Recent studies (Diao et al. 2013; Diao et al. 2014), based on in situ observations with ~200 m horizontal resolution, showed that the initial conditions of cirrus formation - ice supersaturated regions (ISSRs, where ISS is spatially continuous) - occur mostly at horizontal scales around 1 km, in contrast to the ~100 km scales by previous observations (Gierens et al. 2000). Yet it is still unknown whether current cloud resolving models can capture these small-scale ISSR features.

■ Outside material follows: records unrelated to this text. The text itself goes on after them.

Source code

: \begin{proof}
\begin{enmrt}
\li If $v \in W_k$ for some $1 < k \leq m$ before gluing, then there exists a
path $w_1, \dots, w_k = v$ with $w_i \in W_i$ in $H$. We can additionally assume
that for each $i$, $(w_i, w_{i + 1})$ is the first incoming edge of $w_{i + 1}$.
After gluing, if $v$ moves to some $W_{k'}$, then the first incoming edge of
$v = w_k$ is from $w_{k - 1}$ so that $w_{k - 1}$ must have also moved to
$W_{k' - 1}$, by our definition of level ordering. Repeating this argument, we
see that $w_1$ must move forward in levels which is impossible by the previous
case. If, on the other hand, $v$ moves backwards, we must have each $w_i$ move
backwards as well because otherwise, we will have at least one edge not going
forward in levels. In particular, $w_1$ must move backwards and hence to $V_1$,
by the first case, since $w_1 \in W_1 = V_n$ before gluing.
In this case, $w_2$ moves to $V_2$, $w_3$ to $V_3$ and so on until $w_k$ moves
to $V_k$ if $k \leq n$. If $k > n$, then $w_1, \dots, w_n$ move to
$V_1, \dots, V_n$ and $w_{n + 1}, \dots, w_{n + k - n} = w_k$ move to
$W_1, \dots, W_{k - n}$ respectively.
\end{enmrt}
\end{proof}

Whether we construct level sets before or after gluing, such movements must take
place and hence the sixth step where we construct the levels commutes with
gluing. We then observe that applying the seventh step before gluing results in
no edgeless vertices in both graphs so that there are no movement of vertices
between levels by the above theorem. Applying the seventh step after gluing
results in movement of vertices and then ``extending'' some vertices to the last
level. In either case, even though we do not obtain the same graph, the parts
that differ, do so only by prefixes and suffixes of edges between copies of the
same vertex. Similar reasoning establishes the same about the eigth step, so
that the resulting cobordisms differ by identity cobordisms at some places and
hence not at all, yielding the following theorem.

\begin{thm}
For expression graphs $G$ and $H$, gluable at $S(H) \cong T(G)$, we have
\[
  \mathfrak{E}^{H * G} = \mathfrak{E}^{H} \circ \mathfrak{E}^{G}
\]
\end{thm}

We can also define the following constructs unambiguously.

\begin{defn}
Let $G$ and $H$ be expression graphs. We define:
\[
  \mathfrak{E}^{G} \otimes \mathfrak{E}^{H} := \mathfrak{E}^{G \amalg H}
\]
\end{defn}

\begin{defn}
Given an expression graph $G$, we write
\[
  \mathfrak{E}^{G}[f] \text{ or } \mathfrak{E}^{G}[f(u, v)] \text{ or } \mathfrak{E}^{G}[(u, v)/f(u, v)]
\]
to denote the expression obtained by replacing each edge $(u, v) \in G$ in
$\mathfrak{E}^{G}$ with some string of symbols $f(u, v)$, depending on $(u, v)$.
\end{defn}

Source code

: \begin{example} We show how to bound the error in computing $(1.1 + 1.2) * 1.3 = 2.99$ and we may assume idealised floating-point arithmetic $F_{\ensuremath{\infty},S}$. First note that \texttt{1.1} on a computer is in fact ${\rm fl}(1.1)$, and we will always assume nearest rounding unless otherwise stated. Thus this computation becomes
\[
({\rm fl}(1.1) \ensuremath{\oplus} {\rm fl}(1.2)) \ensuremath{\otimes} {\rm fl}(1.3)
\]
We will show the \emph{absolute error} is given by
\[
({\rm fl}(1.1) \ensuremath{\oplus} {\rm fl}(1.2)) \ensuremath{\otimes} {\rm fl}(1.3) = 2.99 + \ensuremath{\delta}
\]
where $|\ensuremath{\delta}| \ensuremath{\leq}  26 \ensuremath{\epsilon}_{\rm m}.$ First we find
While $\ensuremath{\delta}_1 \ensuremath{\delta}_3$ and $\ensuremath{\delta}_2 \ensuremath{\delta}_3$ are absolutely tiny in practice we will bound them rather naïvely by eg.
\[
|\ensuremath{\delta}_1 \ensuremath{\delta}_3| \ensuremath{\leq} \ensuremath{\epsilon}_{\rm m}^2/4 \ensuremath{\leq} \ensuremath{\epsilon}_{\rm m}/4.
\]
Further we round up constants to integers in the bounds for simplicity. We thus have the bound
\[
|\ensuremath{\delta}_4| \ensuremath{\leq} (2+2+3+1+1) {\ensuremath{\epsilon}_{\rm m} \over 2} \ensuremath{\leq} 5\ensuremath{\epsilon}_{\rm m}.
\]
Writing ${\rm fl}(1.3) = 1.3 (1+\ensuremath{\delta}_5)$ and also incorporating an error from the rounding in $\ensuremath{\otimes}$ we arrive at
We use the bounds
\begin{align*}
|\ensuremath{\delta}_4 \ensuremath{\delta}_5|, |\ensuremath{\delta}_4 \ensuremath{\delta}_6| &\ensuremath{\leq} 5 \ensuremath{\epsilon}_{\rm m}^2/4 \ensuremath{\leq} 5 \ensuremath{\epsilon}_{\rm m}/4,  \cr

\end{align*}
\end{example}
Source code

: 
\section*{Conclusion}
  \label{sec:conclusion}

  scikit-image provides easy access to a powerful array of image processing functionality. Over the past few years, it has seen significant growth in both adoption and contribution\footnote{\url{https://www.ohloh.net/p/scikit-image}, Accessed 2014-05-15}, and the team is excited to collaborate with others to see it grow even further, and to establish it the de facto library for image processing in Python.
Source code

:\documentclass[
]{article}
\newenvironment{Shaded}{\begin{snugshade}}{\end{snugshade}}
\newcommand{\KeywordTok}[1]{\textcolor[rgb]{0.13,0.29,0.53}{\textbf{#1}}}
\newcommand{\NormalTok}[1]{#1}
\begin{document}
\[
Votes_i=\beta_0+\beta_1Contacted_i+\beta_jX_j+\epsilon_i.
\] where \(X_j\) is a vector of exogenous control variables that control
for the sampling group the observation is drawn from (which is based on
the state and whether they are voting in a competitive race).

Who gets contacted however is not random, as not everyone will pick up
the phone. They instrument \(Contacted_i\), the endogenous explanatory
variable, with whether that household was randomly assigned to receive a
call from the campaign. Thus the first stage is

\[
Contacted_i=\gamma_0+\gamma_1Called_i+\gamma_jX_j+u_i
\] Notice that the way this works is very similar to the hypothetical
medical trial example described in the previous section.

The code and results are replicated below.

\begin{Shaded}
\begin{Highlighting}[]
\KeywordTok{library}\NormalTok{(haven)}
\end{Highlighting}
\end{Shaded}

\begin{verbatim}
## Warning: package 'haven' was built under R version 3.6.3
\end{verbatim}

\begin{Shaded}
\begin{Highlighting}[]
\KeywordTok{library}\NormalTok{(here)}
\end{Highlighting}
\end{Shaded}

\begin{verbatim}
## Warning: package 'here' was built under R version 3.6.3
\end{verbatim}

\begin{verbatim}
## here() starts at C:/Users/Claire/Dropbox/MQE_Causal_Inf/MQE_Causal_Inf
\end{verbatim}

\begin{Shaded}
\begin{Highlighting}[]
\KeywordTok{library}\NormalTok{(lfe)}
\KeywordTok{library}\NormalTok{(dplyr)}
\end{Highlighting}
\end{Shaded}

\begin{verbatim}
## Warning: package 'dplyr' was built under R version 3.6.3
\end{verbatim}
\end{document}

In this work, we compare the observed characteristics of the ice supersaturation (ISS) with an idealized, cloud-resolving simulation of a squall line (Bryan and Morrison, 2012). The model (CM1) was run with 250 m grid spacing using a double-moment microphysics scheme (Morrison et al. 2005). Our comparisons show that the CM1 model has captured the majority of the small-scale ISSRs (~1 km). In addition, the simulated ISSRs are dominated by water vapor horizontal heterogeneities (~90%) as opposed to temperature heterogeneities (~10%). This result is comparable to the observed values of ~88% and ~9%, respectively. However, when comparing the evolution phases of cirrus clouds (clear-sky ISS, nucleation/freezing, growth and sedimentation/sublimation; Diao et al. 2013), the CM1 simulation does not have sufficient amount of ISS in clear-sky and nucleation phases. This disagreement indicates a shortcoming of the idealized model setup. Overall, the observations show more ISS at higher magnitude (up to ~150% of RHi) than CM1 (~up to 130% of RHi). Also the largest ISSRs in the observations are up to ~100 km, compared with those in CM1 of up to ~10 km. These results suggest possible changes for future modeling studies.